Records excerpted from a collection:
○ ○ ○ ○

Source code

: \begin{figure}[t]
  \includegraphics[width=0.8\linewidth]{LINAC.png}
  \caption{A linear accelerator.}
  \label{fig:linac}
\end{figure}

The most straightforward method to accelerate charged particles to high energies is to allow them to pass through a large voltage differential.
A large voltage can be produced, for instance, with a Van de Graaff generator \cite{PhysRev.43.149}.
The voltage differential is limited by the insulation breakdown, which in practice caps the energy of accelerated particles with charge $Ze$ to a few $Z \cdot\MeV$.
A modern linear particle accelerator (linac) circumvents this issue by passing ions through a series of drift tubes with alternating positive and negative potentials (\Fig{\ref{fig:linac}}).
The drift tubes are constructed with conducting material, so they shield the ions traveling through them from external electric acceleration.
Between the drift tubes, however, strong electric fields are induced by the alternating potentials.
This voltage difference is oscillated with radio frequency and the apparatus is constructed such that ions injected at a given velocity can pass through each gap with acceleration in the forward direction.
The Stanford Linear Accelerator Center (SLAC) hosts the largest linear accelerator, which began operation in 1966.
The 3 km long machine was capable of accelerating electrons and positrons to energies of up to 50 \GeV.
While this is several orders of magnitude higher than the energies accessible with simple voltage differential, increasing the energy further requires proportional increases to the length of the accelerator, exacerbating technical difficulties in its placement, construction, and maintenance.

○ ○ ○ ○

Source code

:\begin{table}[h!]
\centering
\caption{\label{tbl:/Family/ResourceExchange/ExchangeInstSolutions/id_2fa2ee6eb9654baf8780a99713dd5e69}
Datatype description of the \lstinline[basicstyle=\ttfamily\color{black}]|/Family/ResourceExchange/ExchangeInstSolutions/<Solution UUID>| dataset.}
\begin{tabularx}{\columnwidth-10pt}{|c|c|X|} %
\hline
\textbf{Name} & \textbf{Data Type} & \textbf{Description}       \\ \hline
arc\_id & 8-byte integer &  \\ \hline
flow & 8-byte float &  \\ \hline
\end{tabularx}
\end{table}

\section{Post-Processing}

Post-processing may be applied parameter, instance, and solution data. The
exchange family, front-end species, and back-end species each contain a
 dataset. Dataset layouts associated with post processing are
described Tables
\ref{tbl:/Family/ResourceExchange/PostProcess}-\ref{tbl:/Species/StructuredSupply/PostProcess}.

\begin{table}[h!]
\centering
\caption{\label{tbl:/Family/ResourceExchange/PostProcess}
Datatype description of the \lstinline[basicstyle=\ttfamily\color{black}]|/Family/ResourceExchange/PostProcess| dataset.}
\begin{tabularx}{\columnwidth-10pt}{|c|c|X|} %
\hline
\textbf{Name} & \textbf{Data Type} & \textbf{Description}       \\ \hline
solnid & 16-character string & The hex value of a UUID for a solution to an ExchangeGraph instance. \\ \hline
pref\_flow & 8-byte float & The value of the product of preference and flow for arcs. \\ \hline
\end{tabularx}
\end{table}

○ ○ ○ ○

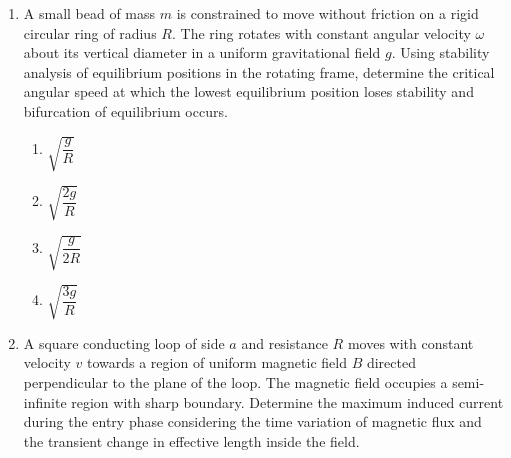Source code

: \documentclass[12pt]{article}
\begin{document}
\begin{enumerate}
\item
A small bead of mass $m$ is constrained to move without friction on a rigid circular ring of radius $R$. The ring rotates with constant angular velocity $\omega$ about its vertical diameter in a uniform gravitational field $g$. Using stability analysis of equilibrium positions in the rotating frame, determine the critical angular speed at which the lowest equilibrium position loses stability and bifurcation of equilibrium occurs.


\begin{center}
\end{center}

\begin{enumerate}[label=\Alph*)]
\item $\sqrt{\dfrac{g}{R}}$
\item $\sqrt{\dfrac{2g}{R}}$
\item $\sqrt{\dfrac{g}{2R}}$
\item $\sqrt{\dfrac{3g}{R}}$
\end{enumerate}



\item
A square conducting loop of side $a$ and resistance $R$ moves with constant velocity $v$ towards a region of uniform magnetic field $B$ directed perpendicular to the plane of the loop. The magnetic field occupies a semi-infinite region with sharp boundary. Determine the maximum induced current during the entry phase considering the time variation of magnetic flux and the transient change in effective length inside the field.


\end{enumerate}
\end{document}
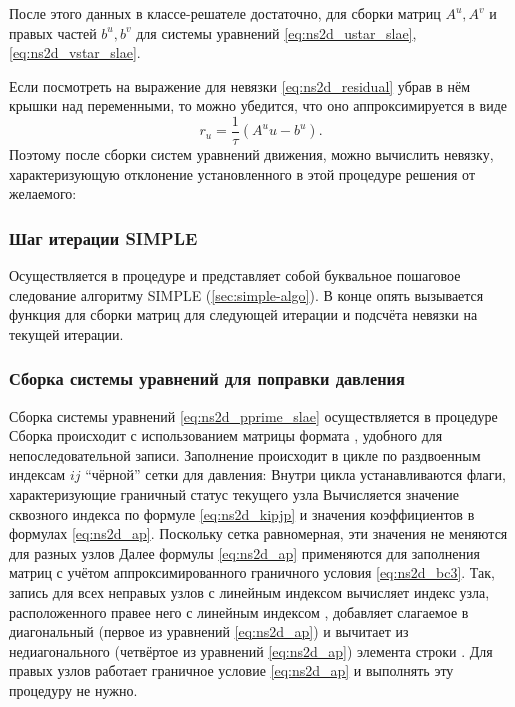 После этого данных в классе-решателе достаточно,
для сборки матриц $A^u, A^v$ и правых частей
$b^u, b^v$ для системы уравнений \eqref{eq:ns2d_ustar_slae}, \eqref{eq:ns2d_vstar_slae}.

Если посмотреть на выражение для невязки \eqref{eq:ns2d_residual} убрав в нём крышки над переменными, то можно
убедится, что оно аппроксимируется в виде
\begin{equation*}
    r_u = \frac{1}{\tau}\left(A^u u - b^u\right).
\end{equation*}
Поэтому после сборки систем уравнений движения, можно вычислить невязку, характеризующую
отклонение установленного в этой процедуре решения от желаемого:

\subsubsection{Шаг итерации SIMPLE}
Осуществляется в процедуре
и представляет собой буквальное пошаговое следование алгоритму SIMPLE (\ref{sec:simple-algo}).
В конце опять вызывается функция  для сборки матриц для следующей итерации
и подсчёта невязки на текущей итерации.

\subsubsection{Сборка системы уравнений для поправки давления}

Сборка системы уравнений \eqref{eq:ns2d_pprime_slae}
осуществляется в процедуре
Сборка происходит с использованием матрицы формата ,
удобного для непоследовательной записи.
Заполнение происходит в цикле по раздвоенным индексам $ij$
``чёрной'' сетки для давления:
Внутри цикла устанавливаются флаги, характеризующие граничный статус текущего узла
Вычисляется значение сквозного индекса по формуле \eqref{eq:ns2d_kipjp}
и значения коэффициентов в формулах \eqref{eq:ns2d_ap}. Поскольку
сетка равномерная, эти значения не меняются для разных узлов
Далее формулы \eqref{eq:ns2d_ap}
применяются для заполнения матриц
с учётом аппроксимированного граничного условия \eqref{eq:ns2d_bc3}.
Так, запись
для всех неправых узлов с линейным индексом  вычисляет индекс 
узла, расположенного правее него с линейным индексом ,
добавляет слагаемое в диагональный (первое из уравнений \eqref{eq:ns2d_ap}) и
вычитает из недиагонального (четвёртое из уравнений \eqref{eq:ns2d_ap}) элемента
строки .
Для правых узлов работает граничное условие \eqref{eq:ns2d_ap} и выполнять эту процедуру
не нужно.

○ ○ ○ ○

> _Exercise directions_
From the entries above, work out how many lines include "each"; the number is the only answer wanted.

> _The answer_
2